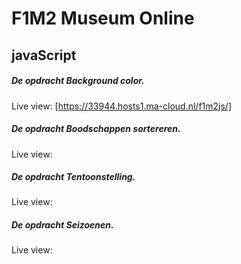 # F1M2 Museum Online 
## javaScript

##### De opdracht Background color.
Live view: [https://33944.hosts1.ma-cloud.nl/f1m2js/] 

##### De opdracht Boodschappen sortereren.
Live view: 

##### De opdracht Tentoonstelling.
Live view:

##### De opdracht Seizoenen.
Live view: 
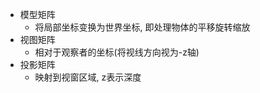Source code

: 
- 模型矩阵
    - 将局部坐标变换为世界坐标, 即处理物体的平移旋转缩放
- 视图矩阵
    - 相对于观察者的坐标(将视线方向视为-z轴)
- 投影矩阵
    - 映射到视窗区域, z表示深度
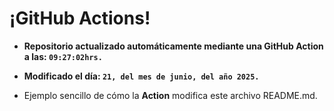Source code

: # ¡GitHub Actions!
* **Repositorio actualizado automáticamente mediante una GitHub Action a las: `09:27:02hrs.`**
* **Modificado el día: `21, del mes de junio, del año 2025.`**

* Ejemplo sencillo de cómo la **Action** modifica este archivo README.md.
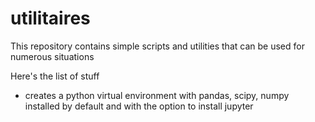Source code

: # utilitaires
This repository contains simple scripts and utilities that can be used for numerous situations

Here's the list of stuff
- creates a python virtual environment with pandas, scipy, numpy installed by default and with the option to install jupyter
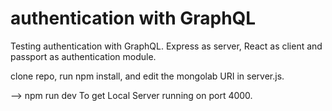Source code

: # authentication with GraphQL
Testing authentication with GraphQL.
Express as server, React as client and passport as authentication module.

clone repo, run npm install, and edit the mongolab URI in server.js.

--> npm run dev
To get Local Server running on port 4000.
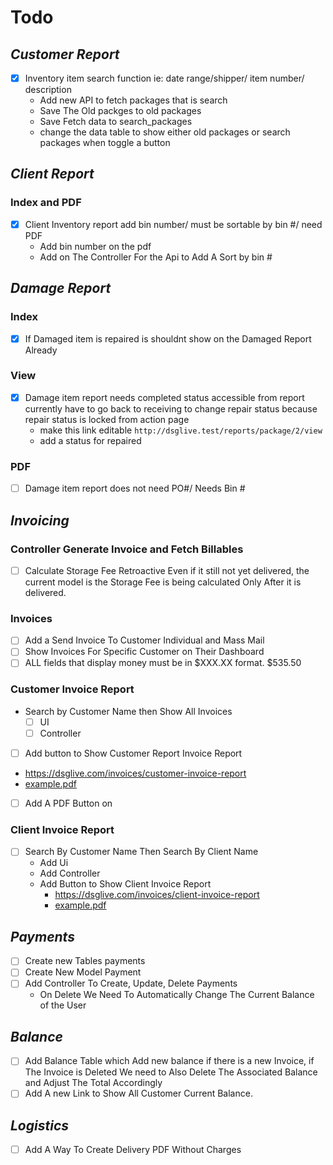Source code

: # Todo
## ***Customer Report***
- [x] Inventory item search function ie: date range/shipper/ item number/ description
  - Add new API to fetch packages that is search
  - Save The Old packges to old packages
  - Save Fetch data to search_packages 
  - change the data table to show either old packages or search packages when toggle a button

## ***Client Report***
### Index and PDF
- [x] Client Inventory report add bin number/ must be sortable by bin #/ need PDF
  - Add bin number on the pdf
  - Add on The Controller For the Api to Add A Sort by bin #

## ***Damage Report***
### Index
- [x] If Damaged item is repaired is shouldnt show on the Damaged Report Already
### View
- [x] Damage item report needs completed status accessible from report currently have to go back to receiving to change repair status because repair status is locked from action page
  - make this link editable `http://dsglive.test/reports/package/2/view` 
  - add a status for repaired
### PDF
- [  ] Damage item report does not need PO#/ Needs Bin #


## ***Invoicing***

### Controller Generate Invoice and Fetch Billables
- [  ] Calculate Storage Fee Retroactive Even if it still not yet delivered, the current model is the Storage Fee is being calculated Only After it is delivered.

### Invoices
- [  ] Add a Send Invoice To Customer Individual and Mass Mail
- [  ] Show Invoices For Specific Customer on Their Dashboard
- [  ] ALL fields that display money must be in $XXX.XX format. $535.50 

### Customer Invoice Report
- Search by Customer Name then Show All Invoices
  - [  ] UI
  - [  ] Controller
- [  ]  Add button to Show Customer Report Invoice Report
  - https://dsglive.com/invoices/customer-invoice-report
  - [example.pdf](./z-resources/customer-invoice-report.pdf) 
- [  ] Add A PDF Button on 
### Client Invoice Report
- [  ] Search By Customer Name Then Search By Client Name
  - Add Ui
  - Add Controller
  - Add Button to Show Client Invoice Report
    - https://dsglive.com/invoices/client-invoice-report
    - [example.pdf](./z-resources/client-invoice-report.pdf) 

## ***Payments***
- [ ] Create new Tables payments
- [ ] Create New Model Payment
- [ ] Add Controller To Create, Update, Delete Payments
  - On Delete We Need To Automatically Change The Current Balance of the User

## ***Balance***
- [ ] Add Balance Table which Add new balance if there is a new Invoice, if The Invoice is Deleted We need to Also Delete The Associated Balance and Adjust The Total Accordingly
- [ ] Add A new Link to Show All Customer Current Balance.

## ***Logistics***
- [ ] Add A Way To Create Delivery PDF Without Charges


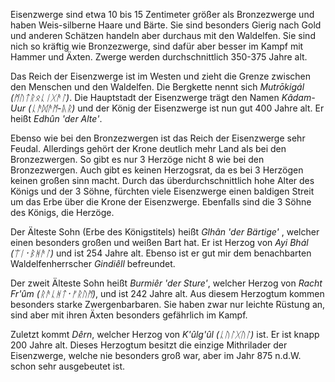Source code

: Eisenzwerge sind etwa 10 bis 15 Zentimeter größer als Bronzezwerge und haben Weis-silberne Haare und Bärte. Sie sind besonders Gierig nach Gold und anderen Schätzen handeln aber durchaus mit den Waldelfen. Sie sind nich so kräftig wie Bronzezwerge, sind dafür aber besser im Kampf mit Hammer und Äxten. Zwerge werden durchschnittlich 350-375 Jahre alt. 

Das Reich der Eisenzwerge ist im Westen und zieht die Grenze zwischen den Menschen und den Waldelfen. Die Bergkette nennt sich *Mutrōkigál (ᛗᚢᛏᚱᛟᚳᛁᚷᚫᛚ)*. Die Hauptstadt der Eisenzwerge trägt den Namen *Kâdam-Uur (ᚳᚫᛞᚫᛗ-ᚣᚱ)* und der König der Eisenzwerge ist nun gut 400 Jahre alt. Er heißt *Edhûn 'der Alte'*.

Ebenso wie bei den Bronzezwergen ist das Reich der Eisenzwerge sehr Feudal. Allerdings gehört der Krone deutlich mehr Land als bei den Bronzezwergen. So gibt es nur 3 Herzöge nicht 8 wie bei den Bronzezwergen. Auch gibt es keinen Herzogsrat, da es bei 3 Herzögen keinen großen sinn macht. 
Durch das überdurchschnittlich hohe Alter des Königs und der 3 Söhne, fürchten viele Eisenzwerge einen baldigen Streit um das Erbe über die Krone der Eisenzwerge.
Ebenfalls sind die 3 Söhne des Königs, die Herzöge. 

Der Älteste Sohn (Erbe des Königstitels) heißt *Glhân 'der Bärtige'* , welcher einen besonders großen und weißen Bart hat. Er ist Herzog von *Ayi Bhál (ᛠᛁ᛫ᛒᚻᚫᛚ)* und ist 254 Jahre alt.  Ebenso ist er gut mir dem benachbarten Waldelfenherrscher *Gindiêll* befreundet.

Der zweit Älteste Sohn heißt *Burmiêr 'der Sture'*, welcher Herzog von *Racht Fr'ûm (ᚱᚫᚳᚻᛏ᛫ᚠᚱᚢᛗ)*, und ist 242 Jahre alt. Aus diesem Herzogtum kommen besonders starke Zwergenbarbaren. Sie haben zwar nur leichte Rüstung an, sind aber mit ihren Äxten besonders gefährlich im Kampf. 

Zuletzt kommt *Dêrn*, welcher Herzog von *K'ûlg'ûl (ᚳᚢᛚᚷᚢᛚ)* ist. Er ist knapp 200 Jahre alt. Dieses Herzogtum besitzt die einzige Mithrilader der Eisenzwerge, welche nie besonders groß war, aber im Jahr 875 n.d.W. schon sehr ausgebeutet ist.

Prompt: Starting from the first line of the listing above, write out every line exactly through the one containing "### Index and PDF", and drop the pictures.

Answer to this problem:
 # F1M2 Museum Online 
## javaScript

##### De opdracht Background color.
Live view: [https://33944.hosts1.ma-cloud.nl/f1m2js/] 

##### De opdracht Boodschappen sortereren.
Live view: 

##### De opdracht Tentoonstelling.
Live view:

##### De opdracht Seizoenen.
Live view: 
Source code

: 
- 模型矩阵
    - 将局部坐标变换为世界坐标, 即处理物体的平移旋转缩放
- 视图矩阵
    - 相对于观察者的坐标(将视线方向视为-z轴)
- 投影矩阵
    - 映射到视窗区域, z表示深度
Source code

: # ¡GitHub Actions!
* **Repositorio actualizado automáticamente mediante una GitHub Action a las: `09:27:02hrs.`**
* **Modificado el día: `21, del mes de junio, del año 2025.`**

* Ejemplo sencillo de cómo la **Action** modifica este archivo README.md.
Source code

: # utilitaires
This repository contains simple scripts and utilities that can be used for numerous situations

Here's the list of stuff
- creates a python virtual environment with pandas, scipy, numpy installed by default and with the option to install jupyter
Source code

: # authentication with GraphQL
Testing authentication with GraphQL.
Express as server, React as client and passport as authentication module.

clone repo, run npm install, and edit the mongolab URI in server.js.

--> npm run dev
To get Local Server running on port 4000.
Source code

: # Todo
## ***Customer Report***
- [x] Inventory item search function ie: date range/shipper/ item number/ description
  - Add new API to fetch packages that is search
  - Save The Old packges to old packages
  - Save Fetch data to search_packages 
  - change the data table to show either old packages or search packages when toggle a button

## ***Client Report***
### Index and PDF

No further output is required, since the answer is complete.